Please write out the line containing "Every action is" and each line after it through the end of the data, exactly, and nothing else.

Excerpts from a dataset
Segment Open

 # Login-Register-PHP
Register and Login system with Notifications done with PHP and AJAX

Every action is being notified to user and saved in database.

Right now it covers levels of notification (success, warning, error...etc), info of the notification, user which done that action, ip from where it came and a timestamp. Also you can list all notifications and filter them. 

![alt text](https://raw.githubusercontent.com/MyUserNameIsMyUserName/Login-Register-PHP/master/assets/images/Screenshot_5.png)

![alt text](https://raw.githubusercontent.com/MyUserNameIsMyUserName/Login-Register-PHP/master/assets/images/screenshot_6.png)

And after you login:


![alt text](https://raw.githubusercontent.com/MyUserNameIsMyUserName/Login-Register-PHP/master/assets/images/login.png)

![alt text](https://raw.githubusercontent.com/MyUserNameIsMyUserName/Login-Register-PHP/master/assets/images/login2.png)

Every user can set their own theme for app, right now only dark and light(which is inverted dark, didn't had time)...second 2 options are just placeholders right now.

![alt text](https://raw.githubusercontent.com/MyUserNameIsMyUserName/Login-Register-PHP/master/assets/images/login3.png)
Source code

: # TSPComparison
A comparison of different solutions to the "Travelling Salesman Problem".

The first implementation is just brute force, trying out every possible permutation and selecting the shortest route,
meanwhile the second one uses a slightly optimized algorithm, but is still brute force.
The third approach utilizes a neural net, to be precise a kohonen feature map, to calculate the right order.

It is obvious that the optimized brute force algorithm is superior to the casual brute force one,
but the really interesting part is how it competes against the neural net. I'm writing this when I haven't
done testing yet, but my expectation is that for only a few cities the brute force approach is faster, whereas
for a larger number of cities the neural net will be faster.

Segment Closed

#### EXERCISE SOLUTION
Every action is being notified to user and saved in database.

Right now it covers levels of notification (success, warning, error...etc), info of the notification, user which done that action, ip from where it came and a timestamp. Also you can list all notifications and filter them. 

![alt text](https://raw.githubusercontent.com/MyUserNameIsMyUserName/Login-Register-PHP/master/assets/images/Screenshot_5.png)

![alt text](https://raw.githubusercontent.com/MyUserNameIsMyUserName/Login-Register-PHP/master/assets/images/screenshot_6.png)

And after you login:


![alt text](https://raw.githubusercontent.com/MyUserNameIsMyUserName/Login-Register-PHP/master/assets/images/login.png)

![alt text](https://raw.githubusercontent.com/MyUserNameIsMyUserName/Login-Register-PHP/master/assets/images/login2.png)

Every user can set their own theme for app, right now only dark and light(which is inverted dark, didn't had time)...second 2 options are just placeholders right now.

![alt text](https://raw.githubusercontent.com/MyUserNameIsMyUserName/Login-Register-PHP/master/assets/images/login3.png)
Source code

: # TSPComparison
A comparison of different solutions to the "Travelling Salesman Problem".

The first implementation is just brute force, trying out every possible permutation and selecting the shortest route,
meanwhile the second one uses a slightly optimized algorithm, but is still brute force.
The third approach utilizes a neural net, to be precise a kohonen feature map, to calculate the right order.

It is obvious that the optimized brute force algorithm is superior to the casual brute force one,
but the really interesting part is how it competes against the neural net. I'm writing this when I haven't
done testing yet, but my expectation is that for only a few cities the brute force approach is faster, whereas
for a larger number of cities the neural net will be faster.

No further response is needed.